Age-associated decline in ileal apical sodium‑dependent bile acid transporter (ASBT/SLC10A2) limits bile acid recycling and contributes to metabolic dysregulation, yet the upstream trigger remains unclear. We hypothesize that accumulating mitochondrial DNA (mtDNA) heteroplasmy in aged ileal enterocytes releases mtDNA fragments into the cytosol, where they activate the cGAS‑STING pathway and subsequently the NLRP3 inflammasome. This inflammasome signaling elevates IL-1β and type I interferon levels, which stimulate DNMT3A-mediated methylation of CpG islands in the SLC10A2 promoter, silencing transcription and reducing ASBT protein at the brush-border membrane. Consequently, bile acid reabsorption falls, altering the enterohepatic circulation and exacerbating systemic aging phenotypes.

Key predictions are: (1) mtDNA heteroplasmy load will positively correlate with NLRP3 inflammasome activation markers (ASC specks, cleaved caspase-1) and negatively with SLC10A2 mRNA and protein levels in ileal tissue across the lifespan; (2) pharmacological inhibition of NLRP3 or genetic ablation of STING will prevent age-dependent SLC10A2 promoter methylation and preserve ASBT function despite high mtDNA heteroplasmy; (3) targeted correction of pathogenic mtDNA mutations using a mitochondrially delivered DdCBE base editor will reduce heteroplasmy, dampen inflammasome signaling, restore SLC10A2 expression, and improve bile acid uptake in aged mice.

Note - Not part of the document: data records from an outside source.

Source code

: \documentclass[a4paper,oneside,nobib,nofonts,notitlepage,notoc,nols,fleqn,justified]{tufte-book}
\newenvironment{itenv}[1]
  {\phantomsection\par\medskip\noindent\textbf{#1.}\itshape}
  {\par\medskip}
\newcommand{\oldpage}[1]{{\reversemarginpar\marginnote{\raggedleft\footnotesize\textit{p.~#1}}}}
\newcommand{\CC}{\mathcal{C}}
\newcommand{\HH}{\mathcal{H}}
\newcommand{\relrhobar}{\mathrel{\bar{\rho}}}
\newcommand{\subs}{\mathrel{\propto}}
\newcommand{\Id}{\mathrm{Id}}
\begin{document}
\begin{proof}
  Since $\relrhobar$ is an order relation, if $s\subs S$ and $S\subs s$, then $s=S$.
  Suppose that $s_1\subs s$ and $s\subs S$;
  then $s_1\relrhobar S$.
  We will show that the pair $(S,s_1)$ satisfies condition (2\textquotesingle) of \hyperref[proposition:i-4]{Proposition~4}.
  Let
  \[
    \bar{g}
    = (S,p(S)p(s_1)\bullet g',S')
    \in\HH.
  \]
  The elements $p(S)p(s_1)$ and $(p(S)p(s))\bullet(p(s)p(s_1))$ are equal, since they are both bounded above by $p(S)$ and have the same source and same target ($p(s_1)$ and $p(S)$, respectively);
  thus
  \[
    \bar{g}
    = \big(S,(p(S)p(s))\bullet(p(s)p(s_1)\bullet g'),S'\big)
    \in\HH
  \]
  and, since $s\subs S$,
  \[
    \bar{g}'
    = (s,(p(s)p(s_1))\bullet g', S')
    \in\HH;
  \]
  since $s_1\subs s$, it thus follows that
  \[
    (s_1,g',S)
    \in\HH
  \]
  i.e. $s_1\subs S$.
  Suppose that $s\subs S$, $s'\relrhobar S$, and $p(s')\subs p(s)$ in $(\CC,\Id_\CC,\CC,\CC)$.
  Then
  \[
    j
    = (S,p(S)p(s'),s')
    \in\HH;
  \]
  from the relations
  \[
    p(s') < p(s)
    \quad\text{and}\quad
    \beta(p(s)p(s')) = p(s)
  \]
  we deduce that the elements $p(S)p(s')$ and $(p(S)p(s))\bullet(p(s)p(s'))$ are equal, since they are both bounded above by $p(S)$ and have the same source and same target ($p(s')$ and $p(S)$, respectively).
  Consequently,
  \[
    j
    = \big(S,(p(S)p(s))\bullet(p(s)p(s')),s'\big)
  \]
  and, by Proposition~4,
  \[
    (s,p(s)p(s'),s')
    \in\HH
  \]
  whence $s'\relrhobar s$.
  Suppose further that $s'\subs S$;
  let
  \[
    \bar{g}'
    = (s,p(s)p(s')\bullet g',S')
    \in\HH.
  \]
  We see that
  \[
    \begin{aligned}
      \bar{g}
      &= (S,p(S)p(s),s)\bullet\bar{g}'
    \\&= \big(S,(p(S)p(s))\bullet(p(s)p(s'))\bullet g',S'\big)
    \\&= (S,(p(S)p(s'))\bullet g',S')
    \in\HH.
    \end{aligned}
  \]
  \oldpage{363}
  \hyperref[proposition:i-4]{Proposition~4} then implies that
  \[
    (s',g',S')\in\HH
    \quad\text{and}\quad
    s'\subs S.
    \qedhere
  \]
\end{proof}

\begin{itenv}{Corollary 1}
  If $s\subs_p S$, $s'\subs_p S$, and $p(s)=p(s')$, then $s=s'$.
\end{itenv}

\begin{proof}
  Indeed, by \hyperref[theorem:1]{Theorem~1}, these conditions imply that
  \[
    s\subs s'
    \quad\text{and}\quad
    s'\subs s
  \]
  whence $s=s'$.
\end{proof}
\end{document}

To test this, we will isolate ileal enterocytes from young (3 mo), middle-aged (12 mo), and old (24 mo) C57BL/6 mice, quantify mtDNA heteroplasmy by duplex sequencing, assess inflammasome activation via western blot for NLRP3, ASC, and cleaved caspase-1, measure SLC10A2 promoter methylation by bisulfite pyrosequencing, and evaluate ASBT activity using radiolabeled taurocholate uptake assays. Parallel groups will receive the NLRP3 inhibitor MCC950 or be crossed with Sting-/- mice. A separate cohort will be treated with an AAV9-mito-DdCBE construct designed to convert prevalent pathogenic mtDNA mutations (e.g., m.5024C>T) back to wild-type. Success of the hypothesis will be demonstrated if reducing mtDNA heteroplasmy or blocking inflammasome signaling rescues ASBT expression and bile acid reabsorption, whereas inflammasome activation or DNMT3A overexpression in young enterocytes reproduces the aged phenotype independent of mtDNA load. This framework directly links mitochondrial genome integrity to ileal transporter regulation, offering a mechanistic basis for the claim that mtDNA, not the nuclear genome, drives a key facet of intestinal aging.